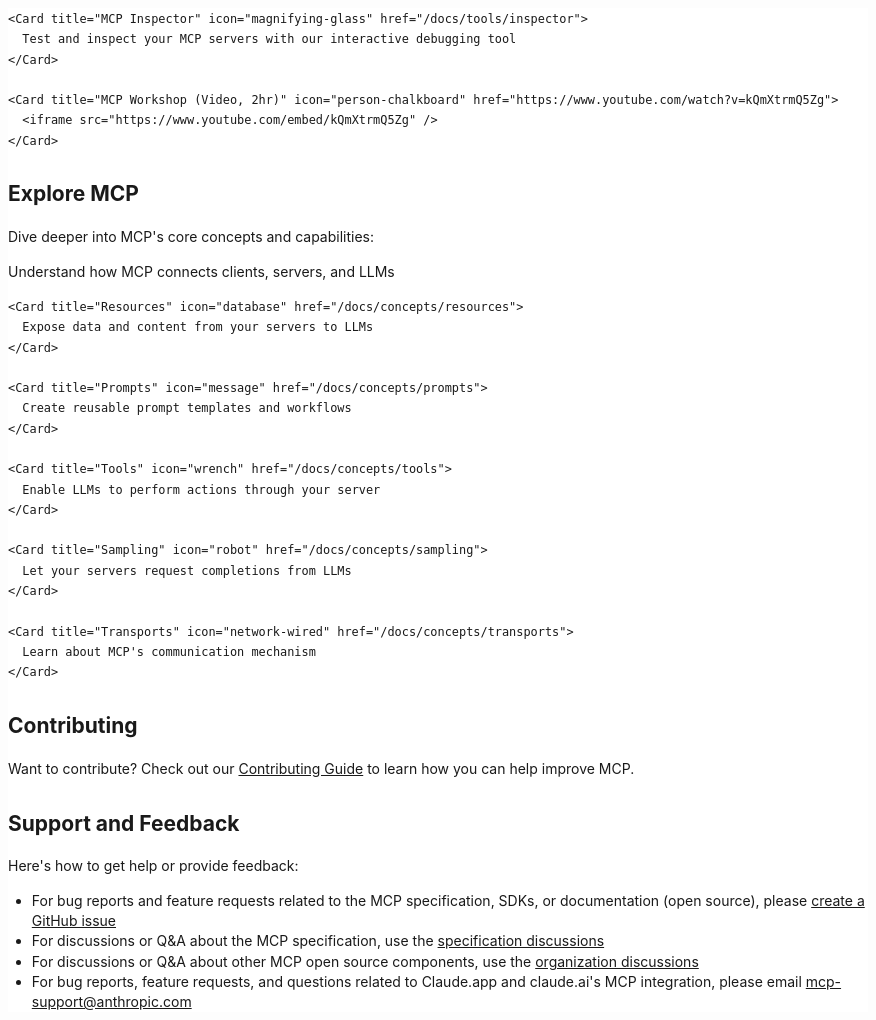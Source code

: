     <Card title="MCP Inspector" icon="magnifying-glass" href="/docs/tools/inspector">
      Test and inspect your MCP servers with our interactive debugging tool
    </Card>

    <Card title="MCP Workshop (Video, 2hr)" icon="person-chalkboard" href="https://www.youtube.com/watch?v=kQmXtrmQ5Zg">
      <iframe src="https://www.youtube.com/embed/kQmXtrmQ5Zg" />
    </Card>

  </CardGroup>

## Explore MCP

Dive deeper into MCP's core concepts and capabilities:

  <CardGroup cols={2}>
    <Card title="Core architecture" icon="sitemap" href="/docs/concepts/architecture">
      Understand how MCP connects clients, servers, and LLMs
    </Card>

    <Card title="Resources" icon="database" href="/docs/concepts/resources">
      Expose data and content from your servers to LLMs
    </Card>

    <Card title="Prompts" icon="message" href="/docs/concepts/prompts">
      Create reusable prompt templates and workflows
    </Card>

    <Card title="Tools" icon="wrench" href="/docs/concepts/tools">
      Enable LLMs to perform actions through your server
    </Card>

    <Card title="Sampling" icon="robot" href="/docs/concepts/sampling">
      Let your servers request completions from LLMs
    </Card>

    <Card title="Transports" icon="network-wired" href="/docs/concepts/transports">
      Learn about MCP's communication mechanism
    </Card>

  </CardGroup>

## Contributing

Want to contribute? Check out our [Contributing Guide](/development/contributing) to learn how you can help improve MCP.

## Support and Feedback

Here's how to get help or provide feedback:

- For bug reports and feature requests related to the MCP specification, SDKs, or documentation (open source), please [create a GitHub issue](https://github.com/modelcontextprotocol)
- For discussions or Q\&A about the MCP specification, use the [specification discussions](https://github.com/modelcontextprotocol/specification/discussions)
- For discussions or Q\&A about other MCP open source components, use the [organization discussions](https://github.com/orgs/modelcontextprotocol/discussions)
- For bug reports, feature requests, and questions related to Claude.app and claude.ai's MCP integration, please email [mcp-support@anthropic.com](mailto:mcp-support@anthropic.com)
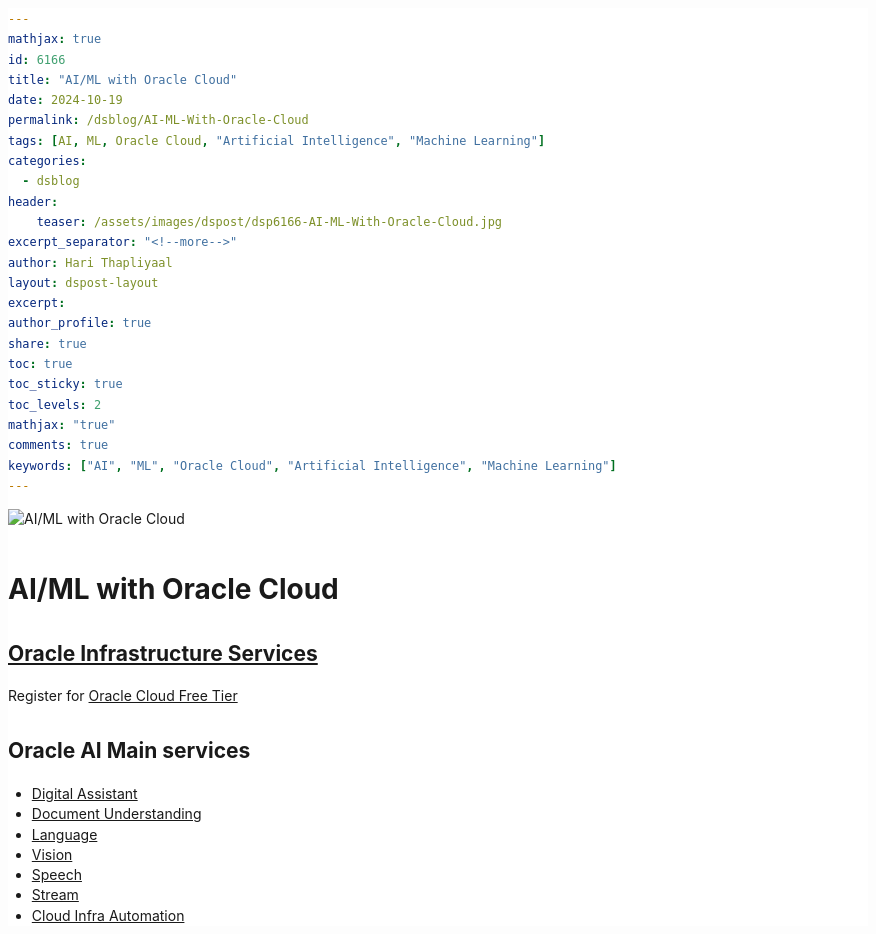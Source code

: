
 ```yaml
---
mathjax: true
id: 6166
title: "AI/ML with Oracle Cloud"
date: 2024-10-19
permalink: /dsblog/AI-ML-With-Oracle-Cloud
tags: [AI, ML, Oracle Cloud, "Artificial Intelligence", "Machine Learning"]
categories:
  - dsblog
header:
    teaser: /assets/images/dspost/dsp6166-AI-ML-With-Oracle-Cloud.jpg
excerpt_separator: "<!--more-->"   
author: Hari Thapliyaal   
layout: dspost-layout   
excerpt:   
author_profile: true   
share: true   
toc: true   
toc_sticky: true 
toc_levels: 2
mathjax: "true"
comments: true
keywords: ["AI", "ML", "Oracle Cloud", "Artificial Intelligence", "Machine Learning"]
---
```


![AI/ML with Oracle Cloud](/assets/images/dspost/dsp6166-AI-ML-With-Oracle-Cloud.jpg)


# AI/ML with Oracle Cloud

## [Oracle Infrastructure Services](https://docs.oracle.com/en-us/iaas/Content/services.htm)
Register for [Oracle Cloud Free Tier](https://www.oracle.com/cloud/free/?source=:ow:o:h:po:OHPPanel1nav0625&intcmp=:ow:o:h:po:OHPPanel1nav0625)

## Oracle AI Main services
- [Digital Assistant](https://cloud.oracle.com/digital-assistant/oda-instances?region=ap-mumbai-1)
- [Document Understanding](https://docs.oracle.com/en-us/iaas/Content/document-understanding/using/home.htm)
- [Language](https://docs.oracle.com/en-us/iaas/language/using/pretrain-models.htm#lang-detect)
- [Vision](https://docs.oracle.com/en-us/iaas/Content/vision/using/pretrained-model-using-image.htm)
- [Speech](https://docs.oracle.com/en-us/iaas/Content/speech/home.htm)
- [Stream](https://docs.oracle.com/en-us/iaas/Content/Streaming/home.htm)
- [Cloud Infra Automation](https://docs.oracle.com/en-us/iaas/process-automation/oci-process-automation/overview-oci-process-automation.html)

Aim of the task: Your copy should restate every record word for word and contain no pictures.

Exercise answer:
Source code

:     <Card title="MCP Inspector" icon="magnifying-glass" href="/docs/tools/inspector">
      Test and inspect your MCP servers with our interactive debugging tool
    </Card>

    <Card title="MCP Workshop (Video, 2hr)" icon="person-chalkboard" href="https://www.youtube.com/watch?v=kQmXtrmQ5Zg">
      <iframe src="https://www.youtube.com/embed/kQmXtrmQ5Zg" />
    </Card>

  </CardGroup>

## Explore MCP

Dive deeper into MCP's core concepts and capabilities:

  <CardGroup cols={2}>
    <Card title="Core architecture" icon="sitemap" href="/docs/concepts/architecture">
      Understand how MCP connects clients, servers, and LLMs
    </Card>

    <Card title="Resources" icon="database" href="/docs/concepts/resources">
      Expose data and content from your servers to LLMs
    </Card>

    <Card title="Prompts" icon="message" href="/docs/concepts/prompts">
      Create reusable prompt templates and workflows
    </Card>

    <Card title="Tools" icon="wrench" href="/docs/concepts/tools">
      Enable LLMs to perform actions through your server
    </Card>

    <Card title="Sampling" icon="robot" href="/docs/concepts/sampling">
      Let your servers request completions from LLMs
    </Card>

    <Card title="Transports" icon="network-wired" href="/docs/concepts/transports">
      Learn about MCP's communication mechanism
    </Card>

  </CardGroup>

## Contributing

Want to contribute? Check out our [Contributing Guide](/development/contributing) to learn how you can help improve MCP.

## Support and Feedback

Here's how to get help or provide feedback:

- For bug reports and feature requests related to the MCP specification, SDKs, or documentation (open source), please [create a GitHub issue](https://github.com/modelcontextprotocol)
- For discussions or Q\&A about the MCP specification, use the [specification discussions](https://github.com/modelcontextprotocol/specification/discussions)
- For discussions or Q\&A about other MCP open source components, use the [organization discussions](https://github.com/orgs/modelcontextprotocol/discussions)
- For bug reports, feature requests, and questions related to Claude.app and claude.ai's MCP integration, please email [mcp-support@anthropic.com](mailto:mcp-support@anthropic.com)
Source code

:
 ```yaml
---
mathjax: true
id: 6166
title: "AI/ML with Oracle Cloud"
date: 2024-10-19
permalink: /dsblog/AI-ML-With-Oracle-Cloud
tags: [AI, ML, Oracle Cloud, "Artificial Intelligence", "Machine Learning"]
categories:
  - dsblog
header:
    teaser: /assets/images/dspost/dsp6166-AI-ML-With-Oracle-Cloud.jpg
excerpt_separator: "<!--more-->"   
author: Hari Thapliyaal   
layout: dspost-layout   
excerpt:   
author_profile: true   
share: true   
toc: true   
toc_sticky: true 
toc_levels: 2
mathjax: "true"
comments: true
keywords: ["AI", "ML", "Oracle Cloud", "Artificial Intelligence", "Machine Learning"]
---
```


![AI/ML with Oracle Cloud](/assets/images/dspost/dsp6166-AI-ML-With-Oracle-Cloud.jpg)


# AI/ML with Oracle Cloud

## [Oracle Infrastructure Services](https://docs.oracle.com/en-us/iaas/Content/services.htm)
Register for [Oracle Cloud Free Tier](https://www.oracle.com/cloud/free/?source=:ow:o:h:po:OHPPanel1nav0625&intcmp=:ow:o:h:po:OHPPanel1nav0625)

## Oracle AI Main services
- [Digital Assistant](https://cloud.oracle.com/digital-assistant/oda-instances?region=ap-mumbai-1)
- [Document Understanding](https://docs.oracle.com/en-us/iaas/Content/document-understanding/using/home.htm)
- [Language](https://docs.oracle.com/en-us/iaas/language/using/pretrain-models.htm#lang-detect)
- [Vision](https://docs.oracle.com/en-us/iaas/Content/vision/using/pretrained-model-using-image.htm)
- [Speech](https://docs.oracle.com/en-us/iaas/Content/speech/home.htm)
- [Stream](https://docs.oracle.com/en-us/iaas/Content/Streaming/home.htm)
- [Cloud Infra Automation](https://docs.oracle.com/en-us/iaas/process-automation/oci-process-automation/overview-oci-process-automation.html)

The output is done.